[Opening DATA SUPPLIED section]

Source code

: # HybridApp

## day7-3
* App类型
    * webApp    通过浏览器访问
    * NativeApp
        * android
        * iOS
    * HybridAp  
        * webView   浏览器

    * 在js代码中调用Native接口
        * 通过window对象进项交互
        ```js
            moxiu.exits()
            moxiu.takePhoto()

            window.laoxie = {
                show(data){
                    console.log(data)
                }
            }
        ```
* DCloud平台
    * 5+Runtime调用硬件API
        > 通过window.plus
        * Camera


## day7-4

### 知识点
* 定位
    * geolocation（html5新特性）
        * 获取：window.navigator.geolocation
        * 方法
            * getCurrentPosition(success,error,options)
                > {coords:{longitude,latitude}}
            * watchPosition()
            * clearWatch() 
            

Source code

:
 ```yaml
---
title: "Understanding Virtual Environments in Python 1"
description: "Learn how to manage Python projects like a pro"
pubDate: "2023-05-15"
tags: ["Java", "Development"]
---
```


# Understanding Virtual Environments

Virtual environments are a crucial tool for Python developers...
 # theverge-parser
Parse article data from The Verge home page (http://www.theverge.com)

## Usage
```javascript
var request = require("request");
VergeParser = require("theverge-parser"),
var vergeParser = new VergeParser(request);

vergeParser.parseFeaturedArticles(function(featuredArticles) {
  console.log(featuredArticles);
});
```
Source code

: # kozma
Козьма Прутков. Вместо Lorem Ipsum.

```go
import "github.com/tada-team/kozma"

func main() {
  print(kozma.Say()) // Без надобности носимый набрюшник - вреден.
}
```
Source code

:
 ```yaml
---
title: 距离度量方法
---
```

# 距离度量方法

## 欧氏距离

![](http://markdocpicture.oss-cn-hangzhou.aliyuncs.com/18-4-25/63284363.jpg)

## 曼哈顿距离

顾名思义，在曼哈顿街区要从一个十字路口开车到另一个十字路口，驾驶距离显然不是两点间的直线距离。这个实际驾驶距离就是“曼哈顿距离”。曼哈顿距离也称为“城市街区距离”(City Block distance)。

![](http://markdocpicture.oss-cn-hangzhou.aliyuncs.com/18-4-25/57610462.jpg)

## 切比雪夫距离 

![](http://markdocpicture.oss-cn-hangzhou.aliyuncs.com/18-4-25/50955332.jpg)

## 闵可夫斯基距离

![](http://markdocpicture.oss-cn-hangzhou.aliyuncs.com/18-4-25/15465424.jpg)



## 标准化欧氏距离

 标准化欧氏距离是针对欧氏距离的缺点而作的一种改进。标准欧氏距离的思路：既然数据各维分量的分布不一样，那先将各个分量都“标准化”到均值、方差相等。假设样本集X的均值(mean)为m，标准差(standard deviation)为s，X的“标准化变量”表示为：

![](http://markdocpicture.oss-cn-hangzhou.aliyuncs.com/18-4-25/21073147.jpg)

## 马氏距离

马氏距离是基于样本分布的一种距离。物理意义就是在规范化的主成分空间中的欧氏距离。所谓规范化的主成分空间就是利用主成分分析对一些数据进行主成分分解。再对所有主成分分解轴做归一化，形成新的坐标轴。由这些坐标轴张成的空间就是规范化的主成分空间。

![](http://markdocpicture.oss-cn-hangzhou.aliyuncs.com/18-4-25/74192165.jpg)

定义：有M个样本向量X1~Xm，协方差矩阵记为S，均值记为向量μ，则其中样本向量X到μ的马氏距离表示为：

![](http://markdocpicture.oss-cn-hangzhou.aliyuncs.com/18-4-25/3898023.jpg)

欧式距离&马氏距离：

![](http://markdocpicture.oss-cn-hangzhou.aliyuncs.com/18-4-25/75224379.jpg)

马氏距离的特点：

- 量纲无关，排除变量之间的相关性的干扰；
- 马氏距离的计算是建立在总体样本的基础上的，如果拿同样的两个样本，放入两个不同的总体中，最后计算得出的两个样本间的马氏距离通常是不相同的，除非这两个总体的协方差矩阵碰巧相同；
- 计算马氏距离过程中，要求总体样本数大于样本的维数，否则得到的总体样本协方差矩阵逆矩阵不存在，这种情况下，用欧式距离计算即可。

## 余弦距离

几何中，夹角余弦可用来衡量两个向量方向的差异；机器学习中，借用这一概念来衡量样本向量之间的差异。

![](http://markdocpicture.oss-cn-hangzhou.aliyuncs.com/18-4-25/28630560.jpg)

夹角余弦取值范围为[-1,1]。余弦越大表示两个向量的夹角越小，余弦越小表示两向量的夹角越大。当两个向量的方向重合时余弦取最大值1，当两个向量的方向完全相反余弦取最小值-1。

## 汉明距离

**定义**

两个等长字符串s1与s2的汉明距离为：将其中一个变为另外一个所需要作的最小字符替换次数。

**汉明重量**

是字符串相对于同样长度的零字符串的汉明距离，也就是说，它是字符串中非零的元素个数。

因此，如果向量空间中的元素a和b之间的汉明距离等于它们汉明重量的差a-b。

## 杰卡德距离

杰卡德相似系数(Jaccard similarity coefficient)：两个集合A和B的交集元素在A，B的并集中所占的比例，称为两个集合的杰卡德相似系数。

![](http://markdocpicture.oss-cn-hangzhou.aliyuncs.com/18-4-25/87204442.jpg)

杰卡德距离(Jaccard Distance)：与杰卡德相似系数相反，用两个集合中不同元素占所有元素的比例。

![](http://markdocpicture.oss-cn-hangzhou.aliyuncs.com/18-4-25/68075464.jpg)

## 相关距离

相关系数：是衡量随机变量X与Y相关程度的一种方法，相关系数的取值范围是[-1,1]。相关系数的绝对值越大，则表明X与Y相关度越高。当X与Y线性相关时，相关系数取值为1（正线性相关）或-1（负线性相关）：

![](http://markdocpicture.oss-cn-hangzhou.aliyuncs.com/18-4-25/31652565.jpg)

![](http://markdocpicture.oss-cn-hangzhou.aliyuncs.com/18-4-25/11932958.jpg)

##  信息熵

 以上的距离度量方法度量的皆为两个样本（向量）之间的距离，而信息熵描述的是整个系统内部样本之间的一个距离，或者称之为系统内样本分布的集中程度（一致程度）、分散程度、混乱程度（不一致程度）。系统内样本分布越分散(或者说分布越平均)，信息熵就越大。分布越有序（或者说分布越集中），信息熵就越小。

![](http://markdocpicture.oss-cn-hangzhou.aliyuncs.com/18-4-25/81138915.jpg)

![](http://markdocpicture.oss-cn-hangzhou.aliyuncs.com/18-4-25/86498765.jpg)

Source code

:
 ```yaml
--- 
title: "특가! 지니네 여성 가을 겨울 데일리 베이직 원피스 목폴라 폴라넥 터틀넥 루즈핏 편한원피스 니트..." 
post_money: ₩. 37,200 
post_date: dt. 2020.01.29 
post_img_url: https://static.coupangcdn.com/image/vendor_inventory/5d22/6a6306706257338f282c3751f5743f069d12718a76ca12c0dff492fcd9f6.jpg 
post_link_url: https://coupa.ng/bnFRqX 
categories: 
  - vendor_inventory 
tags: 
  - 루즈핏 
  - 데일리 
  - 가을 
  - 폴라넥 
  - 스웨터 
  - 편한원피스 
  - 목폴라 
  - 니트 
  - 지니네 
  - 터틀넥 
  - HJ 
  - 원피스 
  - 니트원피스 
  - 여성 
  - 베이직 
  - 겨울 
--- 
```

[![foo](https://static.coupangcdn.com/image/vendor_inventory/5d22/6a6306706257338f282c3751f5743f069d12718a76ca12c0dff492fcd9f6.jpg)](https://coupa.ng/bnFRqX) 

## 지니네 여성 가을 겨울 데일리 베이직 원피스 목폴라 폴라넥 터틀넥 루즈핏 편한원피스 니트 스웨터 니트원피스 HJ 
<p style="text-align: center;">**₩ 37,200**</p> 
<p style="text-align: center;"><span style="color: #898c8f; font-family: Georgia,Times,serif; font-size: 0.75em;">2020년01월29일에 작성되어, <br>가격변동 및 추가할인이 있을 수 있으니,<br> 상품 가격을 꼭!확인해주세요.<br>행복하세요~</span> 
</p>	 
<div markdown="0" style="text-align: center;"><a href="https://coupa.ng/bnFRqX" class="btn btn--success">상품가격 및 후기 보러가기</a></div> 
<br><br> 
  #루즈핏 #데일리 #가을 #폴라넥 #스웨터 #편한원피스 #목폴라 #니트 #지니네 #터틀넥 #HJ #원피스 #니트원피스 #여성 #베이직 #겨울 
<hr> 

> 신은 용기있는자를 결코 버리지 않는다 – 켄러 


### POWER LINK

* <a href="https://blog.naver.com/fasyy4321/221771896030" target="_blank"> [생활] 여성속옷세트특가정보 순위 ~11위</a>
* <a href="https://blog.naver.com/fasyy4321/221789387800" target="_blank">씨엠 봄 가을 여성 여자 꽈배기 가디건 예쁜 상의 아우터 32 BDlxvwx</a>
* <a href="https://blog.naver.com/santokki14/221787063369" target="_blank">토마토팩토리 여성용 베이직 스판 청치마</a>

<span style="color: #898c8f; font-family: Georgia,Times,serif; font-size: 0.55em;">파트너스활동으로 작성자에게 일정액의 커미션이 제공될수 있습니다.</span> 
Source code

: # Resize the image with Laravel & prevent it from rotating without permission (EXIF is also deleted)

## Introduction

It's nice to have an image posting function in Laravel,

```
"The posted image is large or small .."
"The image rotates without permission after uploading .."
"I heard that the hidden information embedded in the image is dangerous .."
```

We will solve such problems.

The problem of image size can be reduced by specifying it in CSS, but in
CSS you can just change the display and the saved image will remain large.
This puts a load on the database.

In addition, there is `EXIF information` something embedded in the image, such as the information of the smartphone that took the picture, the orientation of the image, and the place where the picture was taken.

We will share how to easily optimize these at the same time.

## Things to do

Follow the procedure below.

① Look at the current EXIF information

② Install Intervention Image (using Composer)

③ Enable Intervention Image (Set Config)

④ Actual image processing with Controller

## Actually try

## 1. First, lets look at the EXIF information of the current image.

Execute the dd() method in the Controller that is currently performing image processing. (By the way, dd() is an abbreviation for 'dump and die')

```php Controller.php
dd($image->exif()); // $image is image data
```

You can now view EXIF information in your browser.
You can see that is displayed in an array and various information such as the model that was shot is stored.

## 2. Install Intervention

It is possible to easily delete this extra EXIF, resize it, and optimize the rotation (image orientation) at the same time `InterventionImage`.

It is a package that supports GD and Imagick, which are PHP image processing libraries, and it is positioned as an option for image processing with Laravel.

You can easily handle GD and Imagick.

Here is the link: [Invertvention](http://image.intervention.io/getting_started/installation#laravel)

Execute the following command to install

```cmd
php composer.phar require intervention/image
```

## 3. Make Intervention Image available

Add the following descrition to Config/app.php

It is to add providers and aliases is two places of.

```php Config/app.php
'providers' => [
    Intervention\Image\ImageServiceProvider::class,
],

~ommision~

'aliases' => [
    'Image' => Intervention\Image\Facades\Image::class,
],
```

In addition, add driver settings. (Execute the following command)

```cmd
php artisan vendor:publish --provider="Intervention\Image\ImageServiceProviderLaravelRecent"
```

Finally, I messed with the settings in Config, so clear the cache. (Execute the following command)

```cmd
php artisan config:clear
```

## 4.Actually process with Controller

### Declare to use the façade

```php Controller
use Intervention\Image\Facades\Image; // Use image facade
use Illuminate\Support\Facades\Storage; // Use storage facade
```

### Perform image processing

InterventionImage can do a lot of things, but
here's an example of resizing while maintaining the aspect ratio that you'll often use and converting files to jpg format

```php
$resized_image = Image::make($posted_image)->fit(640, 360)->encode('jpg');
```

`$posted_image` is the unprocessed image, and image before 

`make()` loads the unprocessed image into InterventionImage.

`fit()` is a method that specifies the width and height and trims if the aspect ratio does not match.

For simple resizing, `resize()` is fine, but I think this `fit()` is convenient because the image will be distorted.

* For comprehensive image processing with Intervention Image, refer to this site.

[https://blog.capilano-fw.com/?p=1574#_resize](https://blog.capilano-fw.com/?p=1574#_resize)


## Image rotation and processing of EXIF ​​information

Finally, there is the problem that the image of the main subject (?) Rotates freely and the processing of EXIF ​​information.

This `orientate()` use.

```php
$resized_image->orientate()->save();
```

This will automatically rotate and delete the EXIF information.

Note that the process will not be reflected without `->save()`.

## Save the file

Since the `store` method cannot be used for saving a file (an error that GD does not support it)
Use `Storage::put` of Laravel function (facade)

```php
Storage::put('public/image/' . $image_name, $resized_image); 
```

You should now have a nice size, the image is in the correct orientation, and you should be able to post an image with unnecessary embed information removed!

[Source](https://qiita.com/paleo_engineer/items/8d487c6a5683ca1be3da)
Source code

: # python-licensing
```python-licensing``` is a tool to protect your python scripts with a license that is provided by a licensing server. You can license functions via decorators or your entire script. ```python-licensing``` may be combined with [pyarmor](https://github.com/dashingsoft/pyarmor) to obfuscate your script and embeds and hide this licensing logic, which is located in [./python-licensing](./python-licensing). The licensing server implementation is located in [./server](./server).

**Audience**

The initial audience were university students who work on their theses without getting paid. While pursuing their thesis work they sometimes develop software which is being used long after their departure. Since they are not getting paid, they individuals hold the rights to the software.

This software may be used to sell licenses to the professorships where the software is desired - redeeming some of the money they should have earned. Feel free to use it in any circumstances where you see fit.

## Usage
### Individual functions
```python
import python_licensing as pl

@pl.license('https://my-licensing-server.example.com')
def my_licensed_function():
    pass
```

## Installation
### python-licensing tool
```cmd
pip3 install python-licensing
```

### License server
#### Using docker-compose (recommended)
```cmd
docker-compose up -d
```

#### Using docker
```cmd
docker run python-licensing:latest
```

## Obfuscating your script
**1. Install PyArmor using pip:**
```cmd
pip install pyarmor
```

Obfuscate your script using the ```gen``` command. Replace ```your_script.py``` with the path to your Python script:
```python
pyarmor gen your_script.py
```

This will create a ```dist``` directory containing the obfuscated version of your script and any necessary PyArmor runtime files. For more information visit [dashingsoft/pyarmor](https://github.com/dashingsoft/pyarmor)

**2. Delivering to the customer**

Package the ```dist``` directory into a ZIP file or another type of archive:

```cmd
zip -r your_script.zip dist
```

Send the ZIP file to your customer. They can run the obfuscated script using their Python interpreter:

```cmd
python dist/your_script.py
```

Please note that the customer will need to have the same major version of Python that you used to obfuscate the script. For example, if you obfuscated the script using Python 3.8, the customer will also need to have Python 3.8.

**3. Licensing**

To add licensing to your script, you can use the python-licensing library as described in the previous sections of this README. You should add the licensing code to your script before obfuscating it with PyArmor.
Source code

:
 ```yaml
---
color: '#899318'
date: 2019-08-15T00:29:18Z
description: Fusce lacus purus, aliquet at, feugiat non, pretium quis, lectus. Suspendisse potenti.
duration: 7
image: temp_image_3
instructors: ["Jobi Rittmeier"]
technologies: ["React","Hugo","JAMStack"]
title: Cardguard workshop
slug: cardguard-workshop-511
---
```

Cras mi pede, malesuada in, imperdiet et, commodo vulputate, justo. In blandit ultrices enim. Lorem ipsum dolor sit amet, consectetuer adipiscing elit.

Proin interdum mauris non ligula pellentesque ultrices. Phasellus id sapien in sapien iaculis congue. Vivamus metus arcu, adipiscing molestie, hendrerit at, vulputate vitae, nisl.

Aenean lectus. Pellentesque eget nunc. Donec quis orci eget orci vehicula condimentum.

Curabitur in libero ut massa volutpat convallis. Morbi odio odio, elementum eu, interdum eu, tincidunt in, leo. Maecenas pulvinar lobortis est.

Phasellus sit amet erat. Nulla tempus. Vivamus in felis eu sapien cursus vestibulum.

[Closing DATA SUPPLIED section]

## TASK DETAILS:
Print, please, the lines from the first line of the material through the line that contains "# Understanding Virtual Environments", exactly as written and with nothing added.

## RESULT:
Source code

: # HybridApp

## day7-3
* App类型
    * webApp    通过浏览器访问
    * NativeApp
        * android
        * iOS
    * HybridAp  
        * webView   浏览器

    * 在js代码中调用Native接口
        * 通过window对象进项交互
        ```js
            moxiu.exits()
            moxiu.takePhoto()

            window.laoxie = {
                show(data){
                    console.log(data)
                }
            }
        ```
* DCloud平台
    * 5+Runtime调用硬件API
        > 通过window.plus
        * Camera


## day7-4

### 知识点
* 定位
    * geolocation（html5新特性）
        * 获取：window.navigator.geolocation
        * 方法
            * getCurrentPosition(success,error,options)
                > {coords:{longitude,latitude}}
            * watchPosition()
            * clearWatch() 
            

Source code

:
 ```yaml
---
title: "Understanding Virtual Environments in Python 1"
description: "Learn how to manage Python projects like a pro"
pubDate: "2023-05-15"
tags: ["Java", "Development"]
---
```


# Understanding Virtual Environments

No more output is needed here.